● Records for processing
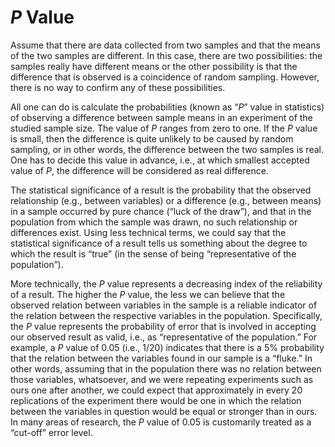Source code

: # _P_ Value

Assume that there are data collected from two samples and that the means of the two samples are different. In this case, there are two possibilities: the samples really have different means or the other possibility is that the difference that is observed is a coincidence of random sampling. However, there is no way to confirm any of these possibilities.

All one can do is calculate the probabilities (known as “_P_” value in statistics) of observing a difference between sample means in an experiment of the studied sample size. The value of _P_ ranges from zero to one. If the _P_ value is small, then the difference is quite unlikely to be caused by random sampling, or in other words, the difference between the two samples is real. One has to decide this value in advance, i.e., at which smallest accepted value of _P_, the difference will be considered as real difference.

The statistical significance of a result is the probability that the observed relationship (e.g., between variables) or a difference (e.g., between means) in a sample occurred by pure chance (“luck of the draw”), and that in the population from which the sample was drawn, no such relationship or differences exist. Using less technical terms, we could say that the statistical significance of a result tells us something about the degree to which the result is “true” (in the sense of being “representative of the population”).

More technically, the _P_ value represents a decreasing index of the reliability of a result. The higher the _P_ value, the less we can believe that the observed relation between variables in the sample is a reliable indicator of the relation between the respective variables in the population. Specifically, the _P_ value represents the probability of error that is involved in accepting our observed result as valid, i.e., as “representative of the population.” For example, a _P_ value of 0.05 (i.e., 1/20) indicates that there is a 5% probability that the relation between the variables found in our sample is a “fluke.” In other words, assuming that in the population there was no relation between those variables, whatsoever, and we were repeating experiments such as ours one after another, we could expect that approximately in every 20 replications of the experiment there would be one in which the relation between the variables in question would be equal or stronger than in ours. In many areas of research, the _P_ value of 0.05 is customarily treated as a “cut-off” error level.
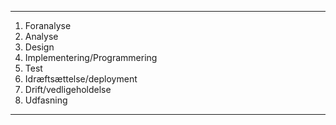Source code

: 

***

1. Foranalyse
2. Analyse
3. Design
4. Implementering/Programmering
5. Test
6. Idræftsættelse/deployment
7. Drift/vedligeholdelse
8. Udfasning

***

● Task instructions
The data above must be written out again without alteration, and the pictures in them must be excluded.

● Solved problem
Source code

: # _P_ Value

Assume that there are data collected from two samples and that the means of the two samples are different. In this case, there are two possibilities: the samples really have different means or the other possibility is that the difference that is observed is a coincidence of random sampling. However, there is no way to confirm any of these possibilities.

All one can do is calculate the probabilities (known as “_P_” value in statistics) of observing a difference between sample means in an experiment of the studied sample size. The value of _P_ ranges from zero to one. If the _P_ value is small, then the difference is quite unlikely to be caused by random sampling, or in other words, the difference between the two samples is real. One has to decide this value in advance, i.e., at which smallest accepted value of _P_, the difference will be considered as real difference.

The statistical significance of a result is the probability that the observed relationship (e.g., between variables) or a difference (e.g., between means) in a sample occurred by pure chance (“luck of the draw”), and that in the population from which the sample was drawn, no such relationship or differences exist. Using less technical terms, we could say that the statistical significance of a result tells us something about the degree to which the result is “true” (in the sense of being “representative of the population”).

More technically, the _P_ value represents a decreasing index of the reliability of a result. The higher the _P_ value, the less we can believe that the observed relation between variables in the sample is a reliable indicator of the relation between the respective variables in the population. Specifically, the _P_ value represents the probability of error that is involved in accepting our observed result as valid, i.e., as “representative of the population.” For example, a _P_ value of 0.05 (i.e., 1/20) indicates that there is a 5% probability that the relation between the variables found in our sample is a “fluke.” In other words, assuming that in the population there was no relation between those variables, whatsoever, and we were repeating experiments such as ours one after another, we could expect that approximately in every 20 replications of the experiment there would be one in which the relation between the variables in question would be equal or stronger than in ours. In many areas of research, the _P_ value of 0.05 is customarily treated as a “cut-off” error level.
Source code

: 

***

1. Foranalyse
2. Analyse
3. Design
4. Implementering/Programmering
5. Test
6. Idræftsættelse/deployment
7. Drift/vedligeholdelse
8. Udfasning

***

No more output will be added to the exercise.